In the first half of Melancholia, Justine (Kirsten Dunst) slowly but surely sabotages her own wedding reception, and you can’t really blame her, because there is no one there who doesn’t demand something from her or from the occasion. Sibling Claire (Charlotte Gainsbourg) wants the wedding she personally planned to go perfectly, and Claire’s husband John (Kiefer Sutherland) wants Justine to appreciate the money he put into it — and the 18-hole golf course on his palatial estate. Their father (John Hurt) is there to drink and womanize, while their mother (Charlotte Rampling), elegantly dressed in a sweat suit, is there to spite her ex-husband. Justine’s new father-in-law (Stellan Skarsgård) also happens to be her boss, and he uses his wedding toast to despicably demand an advertising tagline from her. It seems that her new husband Michael (Alexander Skarsgård) is the only person to bring out a smile from his bride (besides her nephew, Leo). But from the way he folds and tidies each article of clothing he strips off in preparation for their wedding night, it’s implied that he’s expectant of some sort of ideal from her and the situation, regardless of what she’s feeling.

Each of these people want Justine to be happy, but Justine is not happy. And they can’t accept it because of how her unhappiness effects them. This first part of the film drags along as Justine drags out her collapse. She is heavy with sadness, traipsing around her reception while belabored by the weight of her dress and her depression.

As much as this depression is admittedly one of writer and director (and is-he-or-isn’t-he-a-Hitler-sympathizer) Lars von Trier’s influences behind Melancholia, destruction and selfishness are running themes as well, and they are especially apparent in the second part, which occurs a short time after the wedding. Melancholia, a planet that has been hiding behind the sun, has made its way past Mercury and Venus and will be flying by Earth very soon. Claire is terrified, and John contemptuously puts down her doomsday theories. They bring Justine, now physically ill from her mental state, to their mansion, and as the planet approaches at thousands of miles per hour, she is able to anchor herself as the rest of her family becomes unhinged.

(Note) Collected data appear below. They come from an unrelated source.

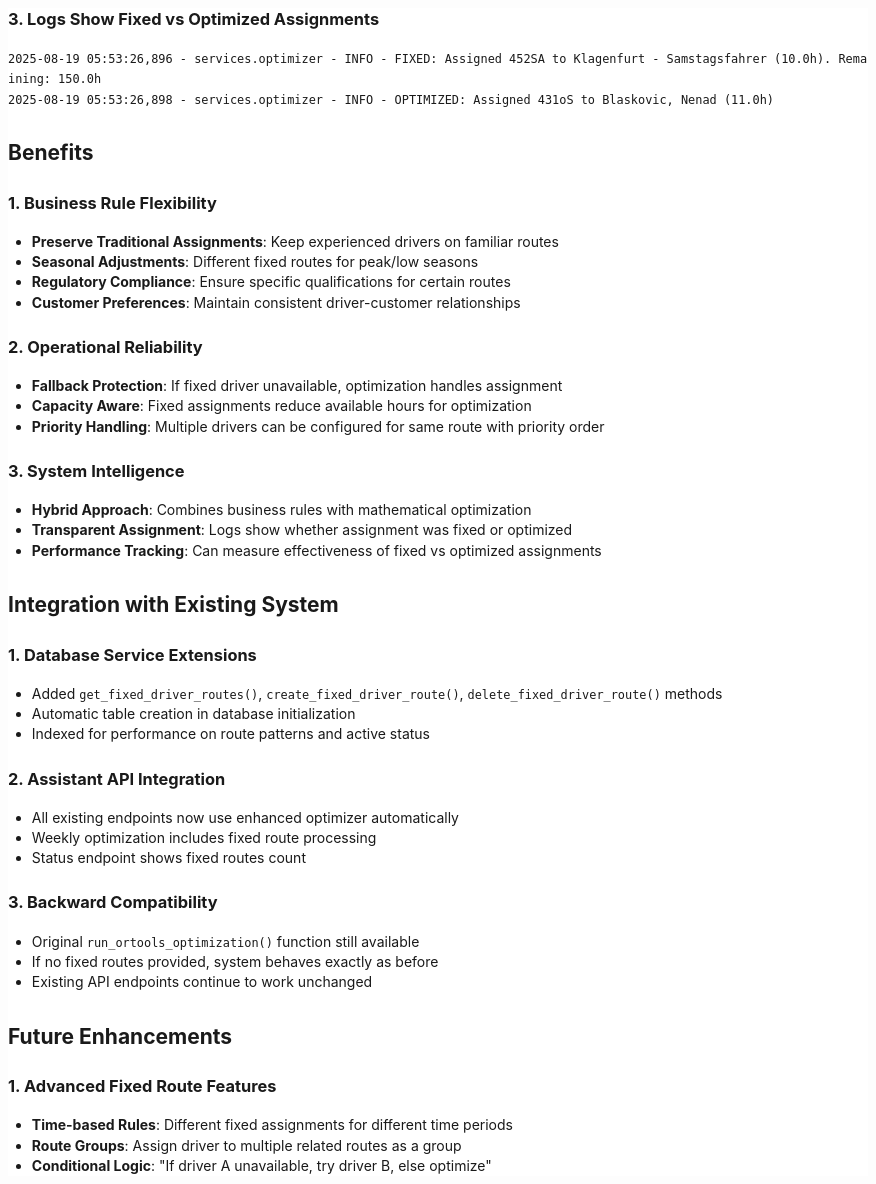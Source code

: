 ### 3. Logs Show Fixed vs Optimized Assignments
```
2025-08-19 05:53:26,896 - services.optimizer - INFO - FIXED: Assigned 452SA to Klagenfurt - Samstagsfahrer (10.0h). Remaining: 150.0h
2025-08-19 05:53:26,898 - services.optimizer - INFO - OPTIMIZED: Assigned 431oS to Blaskovic, Nenad (11.0h)
```

## Benefits

### 1. Business Rule Flexibility
- **Preserve Traditional Assignments**: Keep experienced drivers on familiar routes
- **Seasonal Adjustments**: Different fixed routes for peak/low seasons
- **Regulatory Compliance**: Ensure specific qualifications for certain routes
- **Customer Preferences**: Maintain consistent driver-customer relationships

### 2. Operational Reliability
- **Fallback Protection**: If fixed driver unavailable, optimization handles assignment
- **Capacity Aware**: Fixed assignments reduce available hours for optimization
- **Priority Handling**: Multiple drivers can be configured for same route with priority order

### 3. System Intelligence
- **Hybrid Approach**: Combines business rules with mathematical optimization
- **Transparent Assignment**: Logs show whether assignment was fixed or optimized
- **Performance Tracking**: Can measure effectiveness of fixed vs optimized assignments

## Integration with Existing System

### 1. Database Service Extensions
- Added `get_fixed_driver_routes()`, `create_fixed_driver_route()`, `delete_fixed_driver_route()` methods
- Automatic table creation in database initialization
- Indexed for performance on route patterns and active status

### 2. Assistant API Integration
- All existing endpoints now use enhanced optimizer automatically
- Weekly optimization includes fixed route processing
- Status endpoint shows fixed routes count

### 3. Backward Compatibility
- Original `run_ortools_optimization()` function still available
- If no fixed routes provided, system behaves exactly as before
- Existing API endpoints continue to work unchanged

## Future Enhancements

### 1. Advanced Fixed Route Features
- **Time-based Rules**: Different fixed assignments for different time periods
- **Route Groups**: Assign driver to multiple related routes as a group
- **Conditional Logic**: "If driver A unavailable, try driver B, else optimize"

The devastation in Melancholia happens on macro and micro levels. While the world may obviously come to an end, the worlds of Justine and Claire and their family end well before this, and the ways that they handle their catastrophes are the center of the plot. While you watch Justine destroy what should be the happiest night of her life, you want to shake her, but as she begins to calmly settle herself in the second half, she actually turns out to be the least self-absorbed character in the film. Concurrently, this happens just as Claire begins to lose sight of her priorities.

There’s a slowness to be expected out of a 140-minute Von Trier film, and the pace escalates the anxiety of the impending doom orbiting our planet. Melancholia is a step away from the tenets of his Dogme 95 philosophy; there’s still the shaky hand-held camera and odd, intimate framing, but you can’t make a film about a rogue planet without using some CGI, though these technological features are employed as seamlessly as possible. In fact, Melancholia is a movie made for a movie theater. In its first few minutes, there are photograph-like images that move ever so slowly and whose beauty deserve a big screen. And the ominous sound of Melancholia sharing our atmosphere acts as a soundtrack for much of the film’s final moments.

Gainsbourg and Sutherland give effective performances of fear and false senses of security, but Dunst is clearly the center of the film. Despite all of the unforgivable things she does throughout the course of it — whether disappearing from her reception time and time again to abusing her beloved horse — by Melancholia‘s end, because of her depressive state, she is the only steady thing we have left to hold onto.